BACKGROUND: No routinely recommended cardiovascular disease (CVD) risk prediction equations have adjusted for CVD preventive medications initiated during follow-up (treatment drop-in) in their derivation cohorts. This will lead to underestimation of risk when equations are applied in clinical practice if treatment drop-in is common. We aimed to quantify the treatment drop-in in a large contemporary national cohort to determine whether equations are likely to require adjustment.

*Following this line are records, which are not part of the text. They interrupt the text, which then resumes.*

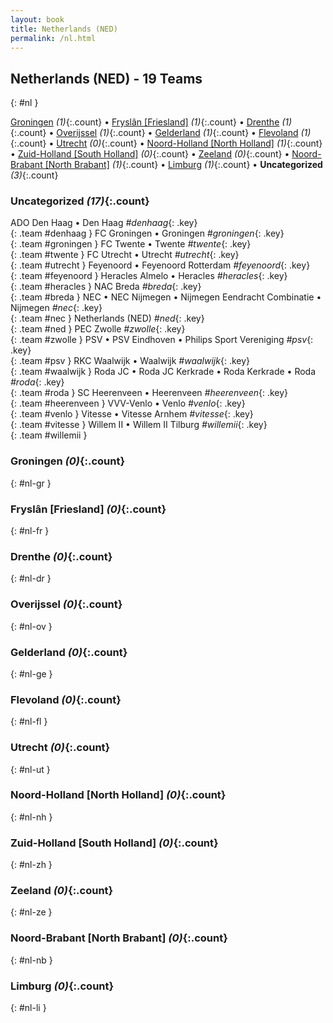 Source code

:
 ```yaml
---
layout: book
title: Netherlands (NED)
permalink: /nl.html
---
```


## Netherlands (NED) - 19 Teams
{: #nl }






[Groningen](#nl-gr) _(1)_{:.count} • [Fryslân [Friesland]](#nl-fr) _(1)_{:.count} • [Drenthe](#nl-dr) _(1)_{:.count} • [Overijssel](#nl-ov) _(1)_{:.count} • [Gelderland](#nl-ge) _(1)_{:.count} • [Flevoland](#nl-fl) _(1)_{:.count} • [Utrecht](#nl-ut) _(0)_{:.count} • [Noord-Holland [North Holland]](#nl-nh) _(1)_{:.count} • [Zuid-Holland [South Holland]](#nl-zh) _(0)_{:.count} • [Zeeland](#nl-ze) _(0)_{:.count} • [Noord-Brabant [North Brabant]](#nl-nb) _(1)_{:.count} • [Limburg](#nl-li) _(1)_{:.count} • **Uncategorized** _(3)_{:.count}


### Uncategorized _(17)_{:.count}

ADO Den Haag • Den Haag   _#denhaag_{: .key} <br>
{: .team #denhaag }
FC Groningen • Groningen   _#groningen_{: .key} <br>
{: .team #groningen }
FC Twente • Twente   _#twente_{: .key} <br>
{: .team #twente }
FC Utrecht • Utrecht   _#utrecht_{: .key} <br>
{: .team #utrecht }
Feyenoord • Feyenoord Rotterdam   _#feyenoord_{: .key} <br>
{: .team #feyenoord }
Heracles Almelo • Heracles   _#heracles_{: .key} <br>
{: .team #heracles }
NAC Breda   _#breda_{: .key} <br>
{: .team #breda }
NEC • NEC Nijmegen • Nijmegen Eendracht Combinatie • Nijmegen   _#nec_{: .key} <br>
{: .team #nec }
Netherlands  (NED)  _#ned_{: .key} <br>
{: .team #ned }
PEC Zwolle   _#zwolle_{: .key} <br>
{: .team #zwolle }
PSV • PSV Eindhoven • Philips Sport Vereniging   _#psv_{: .key} <br>
{: .team #psv }
RKC Waalwijk • Waalwijk   _#waalwijk_{: .key} <br>
{: .team #waalwijk }
Roda JC • Roda JC Kerkrade • Roda Kerkrade • Roda   _#roda_{: .key} <br>
{: .team #roda }
SC Heerenveen • Heerenveen   _#heerenveen_{: .key} <br>
{: .team #heerenveen }
VVV-Venlo • Venlo   _#venlo_{: .key} <br>
{: .team #venlo }
Vitesse • Vitesse Arnhem   _#vitesse_{: .key} <br>
{: .team #vitesse }
Willem II • Willem II Tilburg   _#willemii_{: .key} <br>
{: .team #willemii }



### Groningen _(0)_{:.count}
{: #nl-gr }





<div class='columns3' markdown='1'>


</div>



### Fryslân [Friesland] _(0)_{:.count}
{: #nl-fr }





<div class='columns3' markdown='1'>


</div>



### Drenthe _(0)_{:.count}
{: #nl-dr }





<div class='columns3' markdown='1'>


</div>



### Overijssel _(0)_{:.count}
{: #nl-ov }





<div class='columns3' markdown='1'>


</div>



### Gelderland _(0)_{:.count}
{: #nl-ge }





<div class='columns3' markdown='1'>


</div>



### Flevoland _(0)_{:.count}
{: #nl-fl }





<div class='columns3' markdown='1'>


</div>



### Utrecht _(0)_{:.count}
{: #nl-ut }





<div class='columns3' markdown='1'>


</div>



### Noord-Holland [North Holland] _(0)_{:.count}
{: #nl-nh }





<div class='columns3' markdown='1'>


</div>



### Zuid-Holland [South Holland] _(0)_{:.count}
{: #nl-zh }





<div class='columns3' markdown='1'>


</div>



### Zeeland _(0)_{:.count}
{: #nl-ze }





<div class='columns3' markdown='1'>


</div>



### Noord-Brabant [North Brabant] _(0)_{:.count}
{: #nl-nb }





<div class='columns3' markdown='1'>


</div>



### Limburg _(0)_{:.count}
{: #nl-li }





<div class='columns3' markdown='1'>


</div>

METHODS: Eight de-identified individual-level national health administrative datasets in Aotearoa New Zealand were linked to establish a cohort of almost all New Zealanders without CVD and aged 30-74 years in 2006. Individuals dispensing blood-pressure-lowering and/or lipid-lowering medications between 1 July 2006 and 31 December 2006 (baseline dispensing), and in each 6-month period during 12 years' follow-up to 31 December 2018 (follow-up dispensing), were identified. Person-years of treatment drop-in were determined.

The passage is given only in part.